Sweet And Big Parties: Indians In Houston Celebrate Diwali
November 12, 2012
by: Shomial Ahmad
If you want to know what the meaning of Diwali is for Hindus, perhaps surprisingly Dwight the oddball character from the television show The Office has got a good explanation.
"Diwali is the celebration of the coronation of the god king Rama, after his epic battle with Ravana the demon king of Lanka. It's symbolizes the battle between good and evil."
Sunil Thakkar CEO and host at Masala Radio.
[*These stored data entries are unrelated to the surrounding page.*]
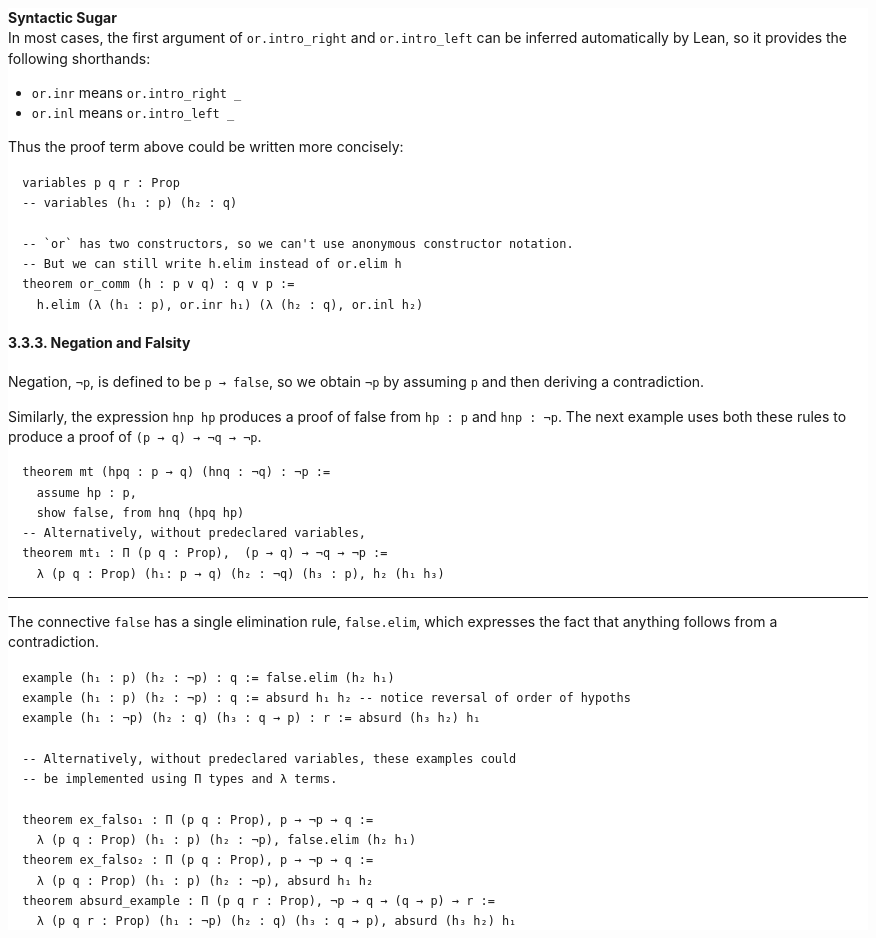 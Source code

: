 **Syntactic Sugar**  
In most cases, the first argument of `or.intro_right` and `or.intro_left` 
can be inferred automatically by Lean, so it provides the following shorthands:
+ `or.inr` means `or.intro_right _`
+ `or.inl` means `or.intro_left _` 

Thus the proof term above could be written
more concisely: 
```lean
  variables p q r : Prop
  -- variables (h₁ : p) (h₂ : q)

  -- `or` has two constructors, so we can't use anonymous constructor notation.
  -- But we can still write h.elim instead of or.elim h
  theorem or_comm (h : p ∨ q) : q ∨ p :=
    h.elim (λ (h₁ : p), or.inr h₁) (λ (h₂ : q), or.inl h₂)
```

#### 3.3.3. Negation and Falsity
  
Negation, `¬p`, is defined to be `p → false`, so we obtain `¬p` by assuming
`p` and then deriving a contradiction.

Similarly, the expression `hnp hp` produces a proof of false from `hp : p`
and `hnp : ¬p`. The next example uses both these rules to produce a proof of
`(p → q) → ¬q → ¬p`.

```lean
  theorem mt (hpq : p → q) (hnq : ¬q) : ¬p :=
    assume hp : p,
    show false, from hnq (hpq hp)
  -- Alternatively, without predeclared variables,
  theorem mt₁ : Π (p q : Prop),  (p → q) → ¬q → ¬p :=
    λ (p q : Prop) (h₁: p → q) (h₂ : ¬q) (h₃ : p), h₂ (h₁ h₃)
```
---

The connective `false` has a single elimination rule, `false.elim`, which
expresses the fact that anything follows from a contradiction.

```lean
  example (h₁ : p) (h₂ : ¬p) : q := false.elim (h₂ h₁)
  example (h₁ : p) (h₂ : ¬p) : q := absurd h₁ h₂ -- notice reversal of order of hypoths
  example (h₁ : ¬p) (h₂ : q) (h₃ : q → p) : r := absurd (h₃ h₂) h₁

  -- Alternatively, without predeclared variables, these examples could
  -- be implemented using Π types and λ terms.

  theorem ex_falso₁ : Π (p q : Prop), p → ¬p → q :=
    λ (p q : Prop) (h₁ : p) (h₂ : ¬p), false.elim (h₂ h₁)
  theorem ex_falso₂ : Π (p q : Prop), p → ¬p → q :=
    λ (p q : Prop) (h₁ : p) (h₂ : ¬p), absurd h₁ h₂
  theorem absurd_example : Π (p q r : Prop), ¬p → q → (q → p) → r :=
    λ (p q r : Prop) (h₁ : ¬p) (h₂ : q) (h₃ : q → p), absurd (h₃ h₂) h₁
```
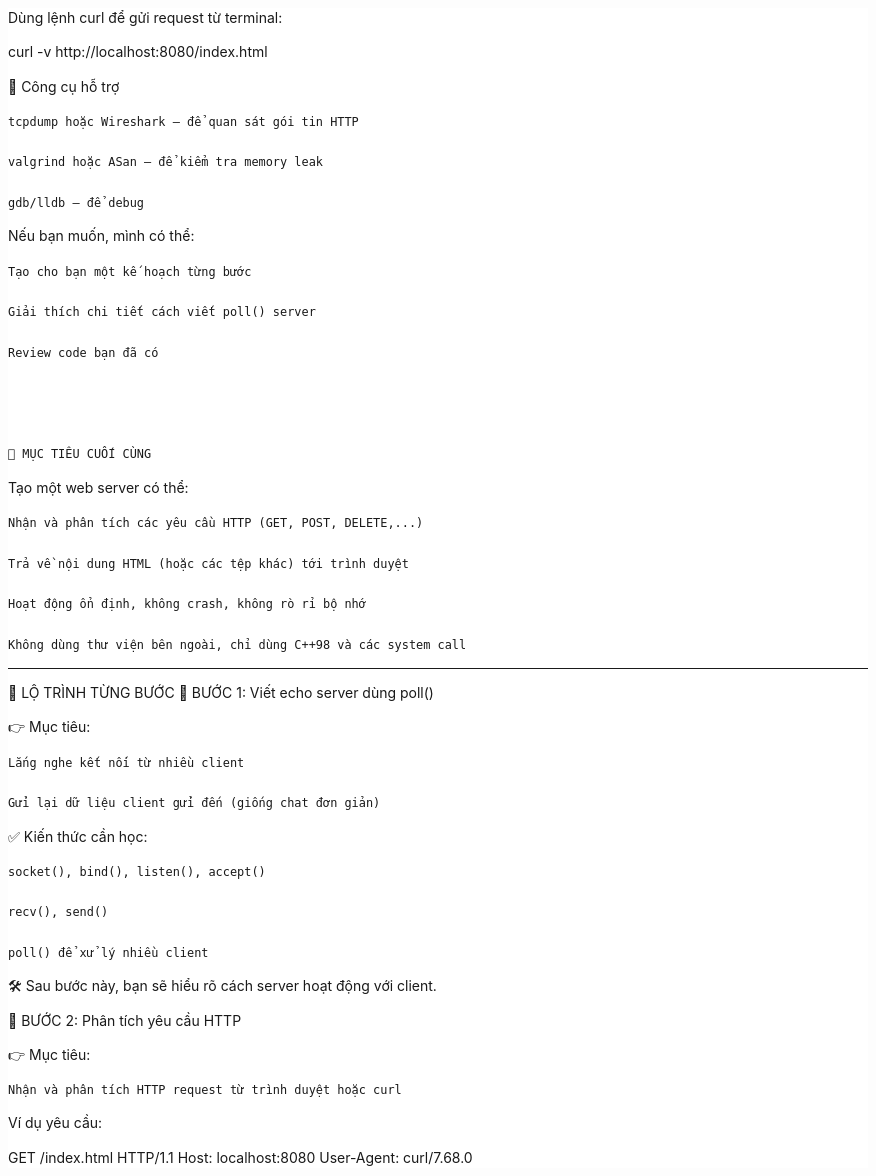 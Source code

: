 Dùng lệnh curl để gửi request từ terminal:

curl -v http://localhost:8080/index.html

🧰 Công cụ hỗ trợ

    tcpdump hoặc Wireshark – để quan sát gói tin HTTP

    valgrind hoặc ASan – để kiểm tra memory leak

    gdb/lldb – để debug

Nếu bạn muốn, mình có thể:

    Tạo cho bạn một kế hoạch từng bước

    Giải thích chi tiết cách viết poll() server

    Review code bạn đã có




	🎯 MỤC TIÊU CUỐI CÙNG

Tạo một web server có thể:

    Nhận và phân tích các yêu cầu HTTP (GET, POST, DELETE,...)

    Trả về nội dung HTML (hoặc các tệp khác) tới trình duyệt

    Hoạt động ổn định, không crash, không rò rỉ bộ nhớ

    Không dùng thư viện bên ngoài, chỉ dùng C++98 và các system call


****	

🧭 LỘ TRÌNH TỪNG BƯỚC
🔰 BƯỚC 1: Viết echo server dùng poll()

👉 Mục tiêu:

    Lắng nghe kết nối từ nhiều client

    Gửi lại dữ liệu client gửi đến (giống chat đơn giản)

✅ Kiến thức cần học:

    socket(), bind(), listen(), accept()

    recv(), send()

    poll() để xử lý nhiều client

🛠️ Sau bước này, bạn sẽ hiểu rõ cách server hoạt động với client.

🔰 BƯỚC 2: Phân tích yêu cầu HTTP

👉 Mục tiêu:

    Nhận và phân tích HTTP request từ trình duyệt hoặc curl

Ví dụ yêu cầu:

GET /index.html HTTP/1.1
Host: localhost:8080
User-Agent: curl/7.68.0
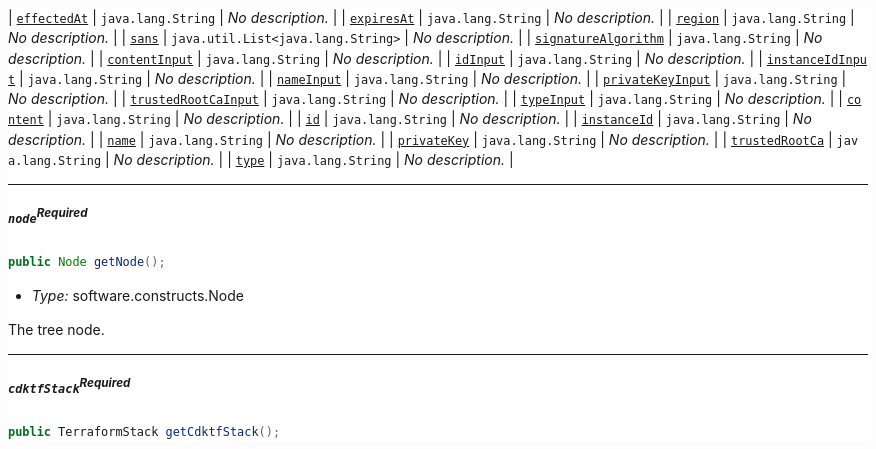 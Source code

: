 | <code><a href="#@cdktf/provider-opentelekomcloud.apigwCertificateV2.ApigwCertificateV2.property.effectedAt">effectedAt</a></code> | <code>java.lang.String</code> | *No description.* |
| <code><a href="#@cdktf/provider-opentelekomcloud.apigwCertificateV2.ApigwCertificateV2.property.expiresAt">expiresAt</a></code> | <code>java.lang.String</code> | *No description.* |
| <code><a href="#@cdktf/provider-opentelekomcloud.apigwCertificateV2.ApigwCertificateV2.property.region">region</a></code> | <code>java.lang.String</code> | *No description.* |
| <code><a href="#@cdktf/provider-opentelekomcloud.apigwCertificateV2.ApigwCertificateV2.property.sans">sans</a></code> | <code>java.util.List<java.lang.String></code> | *No description.* |
| <code><a href="#@cdktf/provider-opentelekomcloud.apigwCertificateV2.ApigwCertificateV2.property.signatureAlgorithm">signatureAlgorithm</a></code> | <code>java.lang.String</code> | *No description.* |
| <code><a href="#@cdktf/provider-opentelekomcloud.apigwCertificateV2.ApigwCertificateV2.property.contentInput">contentInput</a></code> | <code>java.lang.String</code> | *No description.* |
| <code><a href="#@cdktf/provider-opentelekomcloud.apigwCertificateV2.ApigwCertificateV2.property.idInput">idInput</a></code> | <code>java.lang.String</code> | *No description.* |
| <code><a href="#@cdktf/provider-opentelekomcloud.apigwCertificateV2.ApigwCertificateV2.property.instanceIdInput">instanceIdInput</a></code> | <code>java.lang.String</code> | *No description.* |
| <code><a href="#@cdktf/provider-opentelekomcloud.apigwCertificateV2.ApigwCertificateV2.property.nameInput">nameInput</a></code> | <code>java.lang.String</code> | *No description.* |
| <code><a href="#@cdktf/provider-opentelekomcloud.apigwCertificateV2.ApigwCertificateV2.property.privateKeyInput">privateKeyInput</a></code> | <code>java.lang.String</code> | *No description.* |
| <code><a href="#@cdktf/provider-opentelekomcloud.apigwCertificateV2.ApigwCertificateV2.property.trustedRootCaInput">trustedRootCaInput</a></code> | <code>java.lang.String</code> | *No description.* |
| <code><a href="#@cdktf/provider-opentelekomcloud.apigwCertificateV2.ApigwCertificateV2.property.typeInput">typeInput</a></code> | <code>java.lang.String</code> | *No description.* |
| <code><a href="#@cdktf/provider-opentelekomcloud.apigwCertificateV2.ApigwCertificateV2.property.content">content</a></code> | <code>java.lang.String</code> | *No description.* |
| <code><a href="#@cdktf/provider-opentelekomcloud.apigwCertificateV2.ApigwCertificateV2.property.id">id</a></code> | <code>java.lang.String</code> | *No description.* |
| <code><a href="#@cdktf/provider-opentelekomcloud.apigwCertificateV2.ApigwCertificateV2.property.instanceId">instanceId</a></code> | <code>java.lang.String</code> | *No description.* |
| <code><a href="#@cdktf/provider-opentelekomcloud.apigwCertificateV2.ApigwCertificateV2.property.name">name</a></code> | <code>java.lang.String</code> | *No description.* |
| <code><a href="#@cdktf/provider-opentelekomcloud.apigwCertificateV2.ApigwCertificateV2.property.privateKey">privateKey</a></code> | <code>java.lang.String</code> | *No description.* |
| <code><a href="#@cdktf/provider-opentelekomcloud.apigwCertificateV2.ApigwCertificateV2.property.trustedRootCa">trustedRootCa</a></code> | <code>java.lang.String</code> | *No description.* |
| <code><a href="#@cdktf/provider-opentelekomcloud.apigwCertificateV2.ApigwCertificateV2.property.type">type</a></code> | <code>java.lang.String</code> | *No description.* |

---

##### `node`<sup>Required</sup> <a name="node" id="@cdktf/provider-opentelekomcloud.apigwCertificateV2.ApigwCertificateV2.property.node"></a>

```java
public Node getNode();
```

- *Type:* software.constructs.Node

The tree node.

---

##### `cdktfStack`<sup>Required</sup> <a name="cdktfStack" id="@cdktf/provider-opentelekomcloud.apigwCertificateV2.ApigwCertificateV2.property.cdktfStack"></a>

```java
public TerraformStack getCdktfStack();
```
Masala Radio is organizing one of the biggest Diwali events in Houston.
And to celebrate, all kinds of candles and lights are lit; people clean their homes; they buy gold for the goddess Lakshmi. And here in Houston, like many cities, they celebrate big.
This year Masala Radio, a local South Asian music station that plays Bollywood hits, says it's organizing the biggest Diwali fairs in Houston ever. Sunil Thakkar hosts a drive-time show on the station.
"The stage is being set up today. The booths are all going up today. We had just one-day rental, then we had two day rental, Now it's a Thursday, Friday, Saturday… They're helping us a whole lot."
It all happened at Sugar Land's Skeeters Stadium this past weekend. The 8,000 tickets for the event were sold out the week before. And while this event had plenty of dancing, Indian fashion, and lights the festive spirit wasn’t just there.
Walk into Raja Sweets on Hillcroft and people are buying sweet things for the holiday. Resham Gahunia is an owner of the bakery and restaurant.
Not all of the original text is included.